Leonore Annenberg receives an honorary L.H.D. from USC on May 8, 1998. Courtesy of Lee Salem photography, Courtesy of the University of California, Los Angeles, California, USA.

Leonore Annenberg, better know as Lee, was born to a Jewish family in New York in 1918. Her father, Maxwell Cohn ran a textile business. Her mother, Clara, passed away when Lee was only seven years old. At that time, she and her sister, Judith were sent to live with her uncle Harry Cohn, the founder of Columbia Pictures, in Los Angeles.

Lee attended Stanford University in Palo Alto, and graduated in 1940 with a BA. After marrying and divorcing twice, with a daughter from each marriage, Lee married Walter Annenberg, editor of the Philadelphia Inquirer in 1951.

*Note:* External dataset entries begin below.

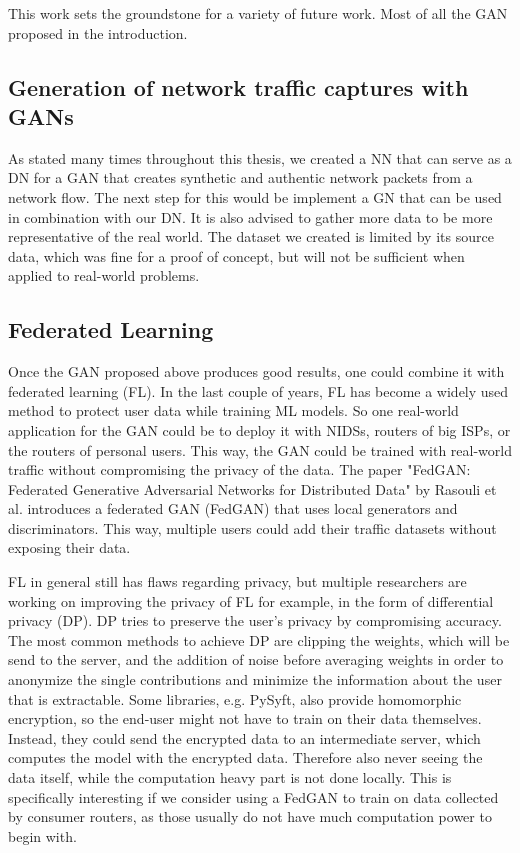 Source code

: \documentclass[
	ngerman,
	ruledheaders=section,%
	class=report,%
	thesis={type=bachelor},%
	accentcolor=9c,%
	custommargins=true,%
	marginpar=false,%
	parskip=half-,%
	fontsize=11pt,%
	twoside
]{tudapub}
\begin{document}
This work sets the groundstone for a variety of future work.
Most of all the GAN proposed in the introduction.

\subsection{Generation of network traffic captures with GANs}
\label{sec:futureGAN}

As stated many times throughout this thesis, we created a NN that can serve as a DN for a GAN that creates synthetic and authentic network packets from a network flow.
The next step for this would be implement a GN that can be used in combination with our DN.
It is also advised to gather more data to be more representative of the real world.
The dataset we created is limited by its source data, which was fine for a proof of concept, but will not be sufficient when applied to real-world problems.

\subsection{Federated Learning}
\label{sec:FL}

Once the GAN proposed above produces good results, one could combine it with federated learning (FL).
In the last couple of years, FL has become a widely used method to protect user data while training ML models.
So one real-world application for the GAN could be to deploy it with NIDSs, routers of big ISPs, or the routers of personal users.
This way, the GAN could be trained with real-world traffic without compromising the privacy of the data.
The paper "FedGAN: Federated Generative Adversarial Networks for Distributed Data" by Rasouli et al. \cite{rasouliFedGANFederatedGenerative2020} introduces a federated GAN (FedGAN) that uses local generators and discriminators.
This way, multiple users could add their traffic datasets without exposing their data.

FL in general still has flaws regarding privacy, but multiple researchers are working on improving the privacy of FL for example, in the form of differential privacy (DP).
DP tries to preserve the user's privacy by compromising accuracy.
The most common methods to achieve DP are clipping the weights, which will be send to the server, and the addition of noise before averaging weights in order to anonymize the single contributions and minimize the information about the user that is extractable.
Some libraries, e.g. PySyft, also provide homomorphic encryption, so the end-user might not have to train on their data themselves.
Instead, they could send the encrypted data to an intermediate server, which computes the model with the encrypted data.
Therefore also never seeing the data itself, while the computation heavy part is not done locally.
This is specifically interesting if we consider using a FedGAN to train on data collected by consumer routers,
as those usually do not have much computation power to begin with.
\end{document}
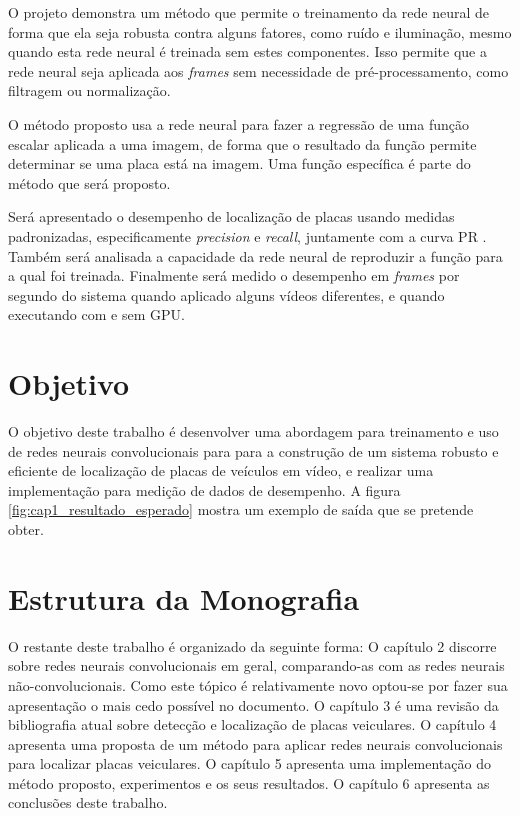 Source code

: O projeto demonstra um método que permite o treinamento da rede neural de forma
que ela seja robusta contra alguns fatores, como ruído e iluminação, mesmo
quando esta rede neural é treinada sem estes componentes. Isso permite que a
rede neural seja aplicada aos \emph{frames} sem necessidade de
pré-processamento, como filtragem ou normalização.

O método proposto usa a rede neural para fazer a regressão de uma função
escalar aplicada a uma imagem, de forma que o resultado da função permite
determinar se uma placa está na imagem. Uma função específica é parte do método
que será proposto.

Será apresentado o desempenho de localização de placas usando medidas
padronizadas, especificamente \emph{precision} e \emph{recall}, juntamente com
a curva PR \cite{powers2011evaluation}. Também será analisada a capacidade da
rede neural de reproduzir a
função para a qual foi treinada. Finalmente será medido o desempenho em
\emph{frames} por segundo do sistema quando aplicado alguns vídeos diferentes,
e quando executando com e sem GPU.

\section{Objetivo}
O objetivo deste trabalho é desenvolver uma abordagem para
treinamento e uso de redes neurais convolucionais para para a
construção de um sistema robusto e eficiente de localização de
placas de veículos em vídeo, e realizar uma implementação para
medição de dados de desempenho. A figura \ref{fig:cap1_resultado_esperado}
mostra um exemplo de saída que se pretende obter.

\section{Estrutura da Monografia}
O restante deste trabalho é organizado da seguinte forma: O
capítulo 2 discorre sobre redes neurais convolucionais em geral,
comparando-as com as redes neurais não-convolucionais. Como este
tópico é relativamente novo optou-se por fazer sua apresentação
o mais cedo possível no documento. O capítulo 3 é uma revisão da
bibliografia atual sobre detecção e localização de placas veiculares. O
capítulo 4 apresenta uma proposta de um método para aplicar redes neurais
convolucionais para localizar placas veiculares. O capítulo 5 apresenta uma
implementação do método proposto, experimentos e os seus resultados. O
capítulo 6 apresenta as conclusões deste trabalho.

While her husband was the US Ambassador to the United Kingdom in 1969 she founded the American Friends of Covent Garden. The organization’s goal was to encourage good relations between the US and the UK through music.

The couple, Walter and Lee, were supporters of the campaign for Ronald Reagan during his run for president in 1980. After Reagan’s election the President appointed Lee to be the Chief of Protocol of the United States. As such she advised not only the President, but also the Vice President and Secretary of State on all matters having to due with diplomatic protocol. She also had the role of welcoming foreign diplomats and dignitaries upon their arrival to the US. In 1982, saying that she wanted to spend more time with her husband, Lee resigned from her post.

After leaving her post Lee was able to spend more time promoting her philanthropic projects. Her and her husband donated generously to many organizations promoting culture in the US. She was a member of the Acquisitions Committee of the Metropolitan Museum of Art, a member of the Board of Trustees of the Philadelphia Museum of Art, one of the managing directors of The Metropolitan Opera, honorary trustee and former board president of the Palm Springs Art Museum, and a member of the American Philosophical Society. She was also was chairwoman emerita of the Foundation of Art and Preservation in Embassies, and a member of the Committee for the Preservation of the White House.

When her husband died in 2002 Lee took over as chairman and president of the Annenberg Foundation, an organization that funds non-profit organizations and education institutes and programs supporting the arts.

She never stopped supporting her favorite causes, until her death in Rancho Mirage, California in 2009, at the age of 91. She was truly a remarkable woman.